Enfin, « Tandem », novella norvégienne d’Øyvind Myhre, combine une ambiance western avec une intrigue politique se déroulant sur Mars, où s’est imposée une société anarchique. Tout y est, suspense et action, humour et émotion, un substrat scientifique précis assorti d’un discours politique et philosophique parfaitement intégré à la narration. Un excellent texte, parsemé aussi de clins d’œil à la SF classique.

Chaque texte est accompagné d’une présentation de l’auteur et d’une bibliographie des parutions en France. En annexe, on trouve un index des parutions, qui donne une idée du copieux matériel des 47 numéros de la revue. Seul bémol, la présence de fautes et de coquilles typographiques — en espérant qu’un prochain volume présentant d’autres trésors d’ Antarès veillera à les éliminer.

Gwendy et la boîte à boutons

L’oncle Stevie, en sus de ses romans d’horreur, a coutume d’écrire, de temps à autre, des textes (un peu) plus suaves qui vont lorgner sur des territoires moins adultes, de « Le Corps » (qui a engendré l’une de ses plus belles adaptations à l’écran, Stand by me) à La Petite fille qui aimait Tom Gordon en passant par Les Yeux du dragon. On est ici dans un registre proche, avec ce long conte qui aurait fait un excellent scénario pour La Quatrième dimension.

En cet été 1974, Gwendy, une dizaine d’années, a décidé qu’elle en a assez des moqueries su-bies à l’école primaire de Castle Rock ; il s’agit de maigrir, de se remettre en forme. Et donc elle court, ce qui l’emmène régulièrement sur les Marches des suicidés, vertigineux escalier à flanc de falaise, au sommet duquel, dans le parc, un jour, elle rencontre un individu qui gagne sa confiance, puis lui offre une boîte. Une boîte à boutons. (Toute ressemblance avec une nouvelle de Matheson – et ses deux adaptations, télévisuelle et cinématographique – n’est, bien sûr, guère fortuite.)

La boîte est riche de promesses. Elle peut fournir un bonbon, différent chaque jour, toujours délicieux. Et aussi, quoique plus rarement, un dollar en argent, d’une valeur non négligeable, dont l’accumulation devrait pouvoir un jour payer les études de notre héroïne. D’autres boutons permettent des destructions massives sur d’autres continents, ou peut-être encore pire. Que va faire Gwendy ? Profiter de la boîte… ou s’en instituer la gardienne ?

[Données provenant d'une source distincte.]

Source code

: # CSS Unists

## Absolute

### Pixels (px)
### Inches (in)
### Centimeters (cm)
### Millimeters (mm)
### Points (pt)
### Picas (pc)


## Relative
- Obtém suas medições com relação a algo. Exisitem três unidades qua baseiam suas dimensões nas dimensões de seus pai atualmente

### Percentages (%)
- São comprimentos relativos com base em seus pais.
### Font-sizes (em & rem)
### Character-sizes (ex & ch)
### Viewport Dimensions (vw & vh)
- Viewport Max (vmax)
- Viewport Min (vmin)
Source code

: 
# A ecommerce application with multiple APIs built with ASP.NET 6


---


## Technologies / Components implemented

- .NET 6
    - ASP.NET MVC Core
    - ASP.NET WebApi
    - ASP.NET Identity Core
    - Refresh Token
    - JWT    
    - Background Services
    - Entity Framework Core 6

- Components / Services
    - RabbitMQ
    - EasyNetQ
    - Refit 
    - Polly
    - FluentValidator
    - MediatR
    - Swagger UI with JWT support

Difficile de déterminer l’apport de Richard Chizmar – auteur reconnu, mais aussi créateur de l’excellent magazine Cemetery Dance et de la maison d’édition qui en émane – à ce court roman, tant il s’est bien fondu dans le processus de co-écriture. Toujours est-il que ce texte bradburyen, posé, propose plus de doux frissons que d’affreux spasmes. La version française de Michel Pagel, élégante, évidente, prouve une fois de plus, s’il en était encore besoin, qu’il y a moyen de bien traduire King dans notre langue. À bon entendeur…

Ce beau petit objet, cette « Une heure-ténèbre », a le charme suranné d’un berlingot acidulé. Même s’il faut avouer qu’on a là du Steve en mode mineur, il serait dommage, vu son prix modique, de ne pas se laisser tenter.

Le Guide Lovecraft

Howard Phillips Lovecraft. Y a-t-il un écrivain des mauvais genres (voire un écrivain tout court) sur lequel on a projeté plus de fantasmes, colporté plus de fables ? Tel un miroir, le personnage reflète les intentions de tel biographe, les simplifications de tel thuriféraire, les arrangements de tel champion. C’est ça, d’être né au XIXe siècle et de mourir jeune  : on ne peut rien répondre à August Derleth ou à Michel Houellebecq.

Mais certains veillent. Christophe Thill possède toutes les clés pour rétablir les vérités et cerner les qualités de Lovecraft, l’homme et l’auteur. Qu’il s’en acquitte avec autant de concision que de précision mérite un coup de chapeau.

Les lecteurs d’autres « Guides » de chez ActuSF, par exemple le Dick ou bien le Howard, se retrouveront en terrain connu. Après une biographie et une remise en question des idées reçues (non, HPL n’était pas reclus, ni mystique, ni même si misanthrope, et son racisme est devenu moins universel avec le temps, sans qu’il réussisse à accepter les Noirs comme des égaux), Thill effectue un bon examen de l’œuvre, dézinguant au passage le mythe du « Mythe de Cthulhu » purement et simplement inventé par Derleth. Suivent deux sections qui mettent en exergue au total trente textes (dont deux essais et un cycle de poèmes).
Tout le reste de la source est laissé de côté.